Colorado’s roads are crumbling, with rural areas seeing the worst of these damages. A recent report ranking Colorado 43rd in the nation for road conditions was no surprise to those of us who live outside the metro areas. The state’s failure to invest in road maintenance — especially in rural Colorado — has left us with some of the worst highway pavement conditions in the country.

Meanwhile, our neighbors in Utah rank in the top ten, showing that better roads are possible with the right priorities. For rural Coloradans, good roads are not just a convenience, they are a necessity for our communities and for the state. These are the roads that support the transportation of food and other essentials, tourism, and many Coloradans in their day-to-day activities like going to work or the store.



The policies coming out of the State Capitol and the initiatives being led by Governor Polis seem to be designed solely with urban dwellers in mind, hence the prioritization of mass transit and urban infrastructure. We need to do better as a state by looking at ALL of Colorado and not just the densely populated areas. When the state incentivizes urban over rural, the consequences are clear.

It must be pointed out that Colorado ranked 47th in rural highway pavement conditions, meaning the roads that connect our communities are among the worst in the nation. When roads fall apart, emergency response times increase, businesses struggle to move goods, and families face higher costs in vehicle repairs. Rural residents often do not have the luxury of avoiding bad roads by taking alternative routes (unless we want to add more miles via dirt roads that may be in even worse shape) as we travel between towns that are often dozens of miles away from each other.

When the neglect of maintaining our roads is mentioned, the Colorado Department of Transportation points to recent projects to improve rural highways, but those efforts pale in comparison to the resources dedicated to urban expansion projects.
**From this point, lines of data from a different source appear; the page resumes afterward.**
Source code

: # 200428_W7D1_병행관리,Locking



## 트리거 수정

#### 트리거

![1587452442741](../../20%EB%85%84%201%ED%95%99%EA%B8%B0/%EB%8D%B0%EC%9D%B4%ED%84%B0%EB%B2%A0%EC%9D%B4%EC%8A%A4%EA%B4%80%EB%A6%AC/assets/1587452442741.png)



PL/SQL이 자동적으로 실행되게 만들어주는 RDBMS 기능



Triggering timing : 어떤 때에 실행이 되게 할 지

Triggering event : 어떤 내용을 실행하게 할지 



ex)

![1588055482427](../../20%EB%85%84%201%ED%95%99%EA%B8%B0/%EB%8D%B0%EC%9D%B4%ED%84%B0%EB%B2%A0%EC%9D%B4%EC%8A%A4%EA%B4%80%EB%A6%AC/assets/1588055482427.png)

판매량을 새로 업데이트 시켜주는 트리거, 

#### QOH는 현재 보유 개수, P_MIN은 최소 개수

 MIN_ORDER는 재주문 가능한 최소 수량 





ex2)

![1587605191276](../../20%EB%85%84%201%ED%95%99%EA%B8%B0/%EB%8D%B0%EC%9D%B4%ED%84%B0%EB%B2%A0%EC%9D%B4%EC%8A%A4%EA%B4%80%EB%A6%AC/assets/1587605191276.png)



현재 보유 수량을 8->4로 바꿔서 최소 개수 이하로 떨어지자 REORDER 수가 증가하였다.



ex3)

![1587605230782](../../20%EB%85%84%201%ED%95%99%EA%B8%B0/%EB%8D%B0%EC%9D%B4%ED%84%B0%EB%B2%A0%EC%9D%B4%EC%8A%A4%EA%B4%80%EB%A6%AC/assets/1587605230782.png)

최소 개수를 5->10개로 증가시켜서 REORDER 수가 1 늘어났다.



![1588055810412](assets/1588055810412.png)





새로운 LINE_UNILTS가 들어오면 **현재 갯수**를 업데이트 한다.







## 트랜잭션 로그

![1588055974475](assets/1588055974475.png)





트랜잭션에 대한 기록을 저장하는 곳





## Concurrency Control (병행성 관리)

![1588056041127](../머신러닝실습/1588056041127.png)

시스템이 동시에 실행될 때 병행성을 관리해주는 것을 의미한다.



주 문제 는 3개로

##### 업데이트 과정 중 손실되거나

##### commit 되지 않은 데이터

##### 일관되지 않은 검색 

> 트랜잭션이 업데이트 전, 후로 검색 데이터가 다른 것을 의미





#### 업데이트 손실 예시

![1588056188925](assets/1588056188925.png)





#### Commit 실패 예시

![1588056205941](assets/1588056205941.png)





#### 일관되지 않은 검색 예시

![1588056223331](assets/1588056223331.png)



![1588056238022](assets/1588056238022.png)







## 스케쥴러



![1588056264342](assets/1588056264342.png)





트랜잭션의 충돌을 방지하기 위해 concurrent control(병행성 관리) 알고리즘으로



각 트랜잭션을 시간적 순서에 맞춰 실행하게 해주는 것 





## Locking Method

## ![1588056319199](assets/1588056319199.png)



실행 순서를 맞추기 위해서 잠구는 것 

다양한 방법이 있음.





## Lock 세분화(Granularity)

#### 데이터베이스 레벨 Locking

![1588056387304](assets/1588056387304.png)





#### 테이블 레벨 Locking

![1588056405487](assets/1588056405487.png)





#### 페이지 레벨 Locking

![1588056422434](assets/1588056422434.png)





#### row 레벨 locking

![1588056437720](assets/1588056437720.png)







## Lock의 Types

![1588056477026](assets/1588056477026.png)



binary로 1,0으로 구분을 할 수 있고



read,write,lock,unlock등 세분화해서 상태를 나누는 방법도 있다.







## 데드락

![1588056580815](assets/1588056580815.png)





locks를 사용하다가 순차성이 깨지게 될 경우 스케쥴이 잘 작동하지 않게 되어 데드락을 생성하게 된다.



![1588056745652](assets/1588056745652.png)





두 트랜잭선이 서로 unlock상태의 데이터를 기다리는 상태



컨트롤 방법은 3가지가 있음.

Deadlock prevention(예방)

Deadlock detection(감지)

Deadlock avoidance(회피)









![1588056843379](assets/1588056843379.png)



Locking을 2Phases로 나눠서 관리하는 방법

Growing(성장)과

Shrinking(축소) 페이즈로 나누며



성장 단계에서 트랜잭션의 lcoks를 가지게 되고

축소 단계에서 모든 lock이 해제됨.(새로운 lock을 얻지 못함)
While the state spends approximately $800 million to straighten a stretch of I-70 near Denver, thousands of miles of rural roads remain in disrepair. The reality is that rural Coloradans continue to be an afterthought in infrastructure planning; even though tourism and agriculture are the top two economic drivers for our state.

This kind of short-sighted policymaking fails to recognize that rural Colorado is a key part of the state’s economy, despite the population differences. Rural matters and our rural communities deserve better. We need an infrastructure policy that acknowledges the reality of life outside the Front Range.

This means prioritizing road maintenance over expensive, feel-good urban projects. This means making sure that taxpayer dollars are spent wisely on improving roads that people and state commerce rely on rather than throwing money at costly, politically driven projects in the metro-area. State leaders must recognize that all Coloradans — not just those in the densely populated areas — deserve safe, reliable roads.

The time for change is now..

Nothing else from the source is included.